*** Source data ***

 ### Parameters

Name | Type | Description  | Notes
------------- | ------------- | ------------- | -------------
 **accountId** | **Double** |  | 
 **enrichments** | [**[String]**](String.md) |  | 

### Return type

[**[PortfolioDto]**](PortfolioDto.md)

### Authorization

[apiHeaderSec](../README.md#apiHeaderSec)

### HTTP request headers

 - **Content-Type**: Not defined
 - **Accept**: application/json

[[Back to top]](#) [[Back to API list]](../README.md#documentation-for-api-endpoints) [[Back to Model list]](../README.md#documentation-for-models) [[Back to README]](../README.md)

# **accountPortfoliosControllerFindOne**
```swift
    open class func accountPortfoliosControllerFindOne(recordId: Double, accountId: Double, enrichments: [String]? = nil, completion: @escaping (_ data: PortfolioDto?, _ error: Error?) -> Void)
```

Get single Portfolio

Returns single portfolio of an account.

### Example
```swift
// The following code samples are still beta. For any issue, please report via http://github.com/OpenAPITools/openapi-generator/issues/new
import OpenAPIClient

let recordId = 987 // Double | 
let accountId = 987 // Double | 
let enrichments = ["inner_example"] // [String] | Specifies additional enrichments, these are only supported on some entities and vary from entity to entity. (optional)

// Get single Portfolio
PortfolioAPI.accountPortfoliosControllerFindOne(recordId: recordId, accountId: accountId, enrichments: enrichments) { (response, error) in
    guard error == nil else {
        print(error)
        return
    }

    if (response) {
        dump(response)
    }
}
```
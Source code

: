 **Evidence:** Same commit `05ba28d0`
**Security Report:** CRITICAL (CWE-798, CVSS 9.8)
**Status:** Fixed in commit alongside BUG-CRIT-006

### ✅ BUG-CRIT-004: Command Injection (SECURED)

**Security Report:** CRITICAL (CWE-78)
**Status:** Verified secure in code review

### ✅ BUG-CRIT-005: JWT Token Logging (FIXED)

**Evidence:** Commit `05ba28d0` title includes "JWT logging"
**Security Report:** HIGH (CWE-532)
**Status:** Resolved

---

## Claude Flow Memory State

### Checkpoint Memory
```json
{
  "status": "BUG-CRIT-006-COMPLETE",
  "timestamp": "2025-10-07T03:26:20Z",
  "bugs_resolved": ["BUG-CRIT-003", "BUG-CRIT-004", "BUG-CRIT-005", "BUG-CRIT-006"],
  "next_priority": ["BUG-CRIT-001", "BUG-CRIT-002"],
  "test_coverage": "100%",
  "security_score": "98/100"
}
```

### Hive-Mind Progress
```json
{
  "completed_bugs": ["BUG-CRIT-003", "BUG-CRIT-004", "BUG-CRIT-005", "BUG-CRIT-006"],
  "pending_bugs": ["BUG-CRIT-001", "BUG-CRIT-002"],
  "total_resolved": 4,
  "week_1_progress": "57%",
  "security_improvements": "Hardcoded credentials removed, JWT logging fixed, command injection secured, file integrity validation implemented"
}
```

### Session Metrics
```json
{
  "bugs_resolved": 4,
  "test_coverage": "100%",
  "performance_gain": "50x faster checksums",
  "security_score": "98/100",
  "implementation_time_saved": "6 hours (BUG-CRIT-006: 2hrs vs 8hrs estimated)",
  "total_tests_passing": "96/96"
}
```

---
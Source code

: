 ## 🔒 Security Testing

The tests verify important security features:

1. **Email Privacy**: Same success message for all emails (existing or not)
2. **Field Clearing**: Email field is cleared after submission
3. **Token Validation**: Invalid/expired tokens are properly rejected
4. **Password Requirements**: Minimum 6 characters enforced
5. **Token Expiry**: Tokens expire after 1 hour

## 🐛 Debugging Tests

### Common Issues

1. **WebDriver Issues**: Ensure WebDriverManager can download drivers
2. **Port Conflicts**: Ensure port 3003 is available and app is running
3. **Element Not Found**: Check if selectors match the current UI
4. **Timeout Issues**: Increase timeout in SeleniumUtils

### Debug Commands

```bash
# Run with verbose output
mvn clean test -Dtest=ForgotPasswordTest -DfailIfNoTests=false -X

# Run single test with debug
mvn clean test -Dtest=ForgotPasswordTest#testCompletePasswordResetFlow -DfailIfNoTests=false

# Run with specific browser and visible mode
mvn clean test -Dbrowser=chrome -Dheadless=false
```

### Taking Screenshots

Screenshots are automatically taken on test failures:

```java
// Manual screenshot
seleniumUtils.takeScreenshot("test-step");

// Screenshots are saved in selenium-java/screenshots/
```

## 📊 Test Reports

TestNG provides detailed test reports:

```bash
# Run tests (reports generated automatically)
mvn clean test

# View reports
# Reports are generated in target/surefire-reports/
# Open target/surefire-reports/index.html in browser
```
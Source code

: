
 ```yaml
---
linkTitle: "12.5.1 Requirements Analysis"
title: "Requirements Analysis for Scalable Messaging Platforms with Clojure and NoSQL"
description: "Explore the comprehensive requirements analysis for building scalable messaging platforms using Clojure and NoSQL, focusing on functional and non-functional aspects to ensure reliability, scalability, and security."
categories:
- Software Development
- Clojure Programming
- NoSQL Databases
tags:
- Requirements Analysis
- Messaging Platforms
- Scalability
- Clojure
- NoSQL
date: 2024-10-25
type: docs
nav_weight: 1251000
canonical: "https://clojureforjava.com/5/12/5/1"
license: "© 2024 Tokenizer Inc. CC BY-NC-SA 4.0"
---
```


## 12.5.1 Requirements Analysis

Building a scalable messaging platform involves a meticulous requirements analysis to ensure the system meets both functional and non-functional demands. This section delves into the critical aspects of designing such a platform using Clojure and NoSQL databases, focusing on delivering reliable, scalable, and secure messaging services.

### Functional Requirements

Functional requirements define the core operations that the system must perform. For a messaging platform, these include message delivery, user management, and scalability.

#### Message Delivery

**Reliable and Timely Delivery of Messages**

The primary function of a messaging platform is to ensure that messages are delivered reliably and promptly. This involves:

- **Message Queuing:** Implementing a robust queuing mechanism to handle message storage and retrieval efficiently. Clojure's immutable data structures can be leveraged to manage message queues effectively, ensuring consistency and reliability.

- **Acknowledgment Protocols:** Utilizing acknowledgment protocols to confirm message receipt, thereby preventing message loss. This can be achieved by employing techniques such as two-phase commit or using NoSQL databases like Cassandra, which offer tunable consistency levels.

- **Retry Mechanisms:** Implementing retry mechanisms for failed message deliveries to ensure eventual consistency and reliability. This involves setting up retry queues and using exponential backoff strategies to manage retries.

*** End of Source data ***

Directions:
Go through the entries above and count the lines containing "target". Give the number only.

Solution for this task:
2